*** Opening of Given entries ***

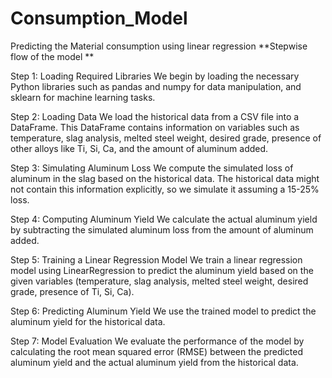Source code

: # Consumption_Model
Predicting the Material consumption using linear regression 
**Stepwise flow of the model **

Step 1: Loading Required Libraries
We begin by loading the necessary Python libraries such as pandas and numpy for data manipulation, and sklearn for machine learning tasks.

Step 2: Loading Data
We load the historical data from a CSV file into a DataFrame. This DataFrame contains information on variables such as temperature, slag analysis, melted steel weight, desired grade, presence of other alloys like Ti, Si, Ca, and the amount of aluminum added.

Step 3: Simulating Aluminum Loss
We compute the simulated loss of aluminum in the slag based on the historical data. The historical data might not contain this information explicitly, so we simulate it assuming a 15-25% loss.

Step 4: Computing Aluminum Yield
We calculate the actual aluminum yield by subtracting the simulated aluminum loss from the amount of aluminum added.

Step 5: Training a Linear Regression Model
We train a linear regression model using LinearRegression to predict the aluminum yield based on the given variables (temperature, slag analysis, melted steel weight, desired grade, presence of Ti, Si, Ca).

Step 6: Predicting Aluminum Yield
We use the trained model to predict the aluminum yield for the historical data.

Step 7: Model Evaluation
We evaluate the performance of the model by calculating the root mean squared error (RMSE) between the predicted aluminum yield and the actual aluminum yield from the historical data.
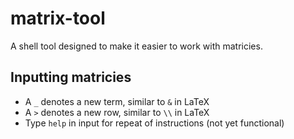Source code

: # matrix-tool
A shell tool designed to make it easier to work with matricies.
## Inputting matricies
* A `_` denotes a new term, similar to `&` in LaTeX
* A `>` denotes a new row, similar to `\\` in LaTeX
* Type `help` in input for repeat of instructions (not yet functional)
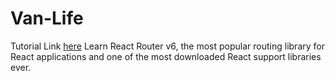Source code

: # Van-Life

Tutorial Link [here](https://scrimba.com/learn-react-router-6-c06)
Learn React Router v6, the most popular routing library for React applications and one of the most downloaded React support libraries ever.
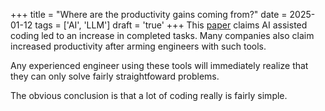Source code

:+++
title =  "Where are the productivity gains coming from?"
date = 2025-01-12
tags = ['AI', 'LLM']
draft = 'true'
+++
This [paper](https://papers.ssrn.com/sol3/papers.cfm?abstract_id=4945566) claims AI assisted coding led to an increase in completed tasks. Many companies also claim increased productivity after arming engineers with such tools. 

Any experienced engineer using these tools will immediately realize that they can only solve fairly straightfoward problems. 

The obvious conclusion is that a lot of coding really is fairly simple. 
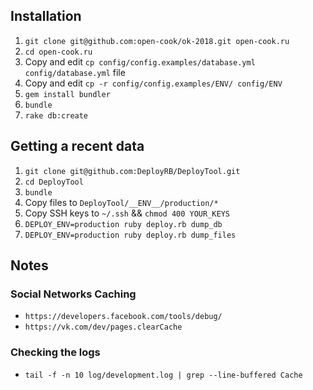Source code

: ## Installation

1. `git clone git@github.com:open-cook/ok-2018.git open-cook.ru`
2. `cd open-cook.ru`
3. Copy and edit `cp config/config.examples/database.yml config/database.yml` file
4. Copy and edit `cp -r config/config.examples/ENV/ config/ENV`
5. `gem install bundler`
6. `bundle`
7. `rake db:create`

## Getting a recent data

1. `git clone git@github.com:DeployRB/DeployTool.git`
2. `cd DeployTool`
3. `bundle`
4. Copy files to `DeployTool/__ENV__/production/*`
5. Copy SSH keys to `~/.ssh` && `chmod 400 YOUR_KEYS`
6. `DEPLOY_ENV=production ruby deploy.rb dump_db`
7. `DEPLOY_ENV=production ruby deploy.rb dump_files`

## Notes

### Social Networks Caching

* `https://developers.facebook.com/tools/debug/`
* `https://vk.com/dev/pages.clearCache`

### Checking the logs

* `tail -f -n 10 log/development.log | grep --line-buffered Cache`
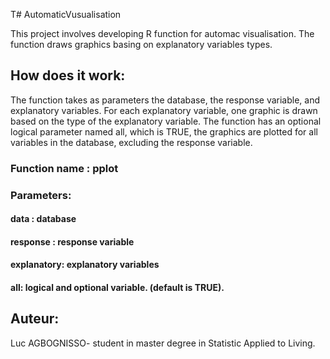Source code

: T# AutomaticVusualisation
 
 This project involves developing R function for automac visualisation.
 The function draws graphics basing on explanatory variables types.
 
## How does it work: 
 The function takes as parameters the database, the response variable, 
 and explanatory variables. For each explanatory variable, one graphic is drawn based on the 
 type of the explanatory variable. The function has an optional logical parameter named all,
 which is TRUE, the graphics are plotted for all variables in the database, excluding the 
 response variable.
  
  
### Function name : pplot

### Parameters: 

#### data : database 

#### response : response variable

#### explanatory: explanatory variables

#### all: logical and optional variable.  (default is TRUE).

## Auteur: 

Luc AGBOGNISSO- student in master degree in Statistic Applied to Living.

*** Close of Given entries ***

Aim of the exercise = Every line of the records above must reappear exactly, though the pictures must not.

Output for this task =
Source code

: # Consumption_Model
Predicting the Material consumption using linear regression 
**Stepwise flow of the model **

Step 1: Loading Required Libraries
We begin by loading the necessary Python libraries such as pandas and numpy for data manipulation, and sklearn for machine learning tasks.

Step 2: Loading Data
We load the historical data from a CSV file into a DataFrame. This DataFrame contains information on variables such as temperature, slag analysis, melted steel weight, desired grade, presence of other alloys like Ti, Si, Ca, and the amount of aluminum added.

Step 3: Simulating Aluminum Loss
We compute the simulated loss of aluminum in the slag based on the historical data. The historical data might not contain this information explicitly, so we simulate it assuming a 15-25% loss.

Step 4: Computing Aluminum Yield
We calculate the actual aluminum yield by subtracting the simulated aluminum loss from the amount of aluminum added.

Step 5: Training a Linear Regression Model
We train a linear regression model using LinearRegression to predict the aluminum yield based on the given variables (temperature, slag analysis, melted steel weight, desired grade, presence of Ti, Si, Ca).

Step 6: Predicting Aluminum Yield
We use the trained model to predict the aluminum yield for the historical data.

Step 7: Model Evaluation
We evaluate the performance of the model by calculating the root mean squared error (RMSE) between the predicted aluminum yield and the actual aluminum yield from the historical data.
Source code

: # matrix-tool
A shell tool designed to make it easier to work with matricies.
## Inputting matricies
* A `_` denotes a new term, similar to `&` in LaTeX
* A `>` denotes a new row, similar to `\\` in LaTeX
* Type `help` in input for repeat of instructions (not yet functional)
Source code

: # Van-Life

Tutorial Link [here](https://scrimba.com/learn-react-router-6-c06)
Learn React Router v6, the most popular routing library for React applications and one of the most downloaded React support libraries ever.
Source code

:+++
title =  "Where are the productivity gains coming from?"
date = 2025-01-12
tags = ['AI', 'LLM']
draft = 'true'
+++
This [paper](https://papers.ssrn.com/sol3/papers.cfm?abstract_id=4945566) claims AI assisted coding led to an increase in completed tasks. Many companies also claim increased productivity after arming engineers with such tools. 

Any experienced engineer using these tools will immediately realize that they can only solve fairly straightfoward problems. 

The obvious conclusion is that a lot of coding really is fairly simple. 
Source code

: ## Installation

1. `git clone git@github.com:open-cook/ok-2018.git open-cook.ru`
2. `cd open-cook.ru`
3. Copy and edit `cp config/config.examples/database.yml config/database.yml` file
4. Copy and edit `cp -r config/config.examples/ENV/ config/ENV`
5. `gem install bundler`
6. `bundle`
7. `rake db:create`

## Getting a recent data

1. `git clone git@github.com:DeployRB/DeployTool.git`
2. `cd DeployTool`
3. `bundle`
4. Copy files to `DeployTool/__ENV__/production/*`
5. Copy SSH keys to `~/.ssh` && `chmod 400 YOUR_KEYS`
6. `DEPLOY_ENV=production ruby deploy.rb dump_db`
7. `DEPLOY_ENV=production ruby deploy.rb dump_files`

## Notes

### Social Networks Caching

* `https://developers.facebook.com/tools/debug/`
* `https://vk.com/dev/pages.clearCache`

### Checking the logs

* `tail -f -n 10 log/development.log | grep --line-buffered Cache`
Source code

: T# AutomaticVusualisation
 
 This project involves developing R function for automac visualisation.
 The function draws graphics basing on explanatory variables types.
 
## How does it work: 
 The function takes as parameters the database, the response variable, 
 and explanatory variables. For each explanatory variable, one graphic is drawn based on the 
 type of the explanatory variable. The function has an optional logical parameter named all,
 which is TRUE, the graphics are plotted for all variables in the database, excluding the 
 response variable.
  
  
### Function name : pplot

### Parameters: 

#### data : database 

#### response : response variable

#### explanatory: explanatory variables

#### all: logical and optional variable.  (default is TRUE).

## Auteur: 

Luc AGBOGNISSO- student in master degree in Statistic Applied to Living.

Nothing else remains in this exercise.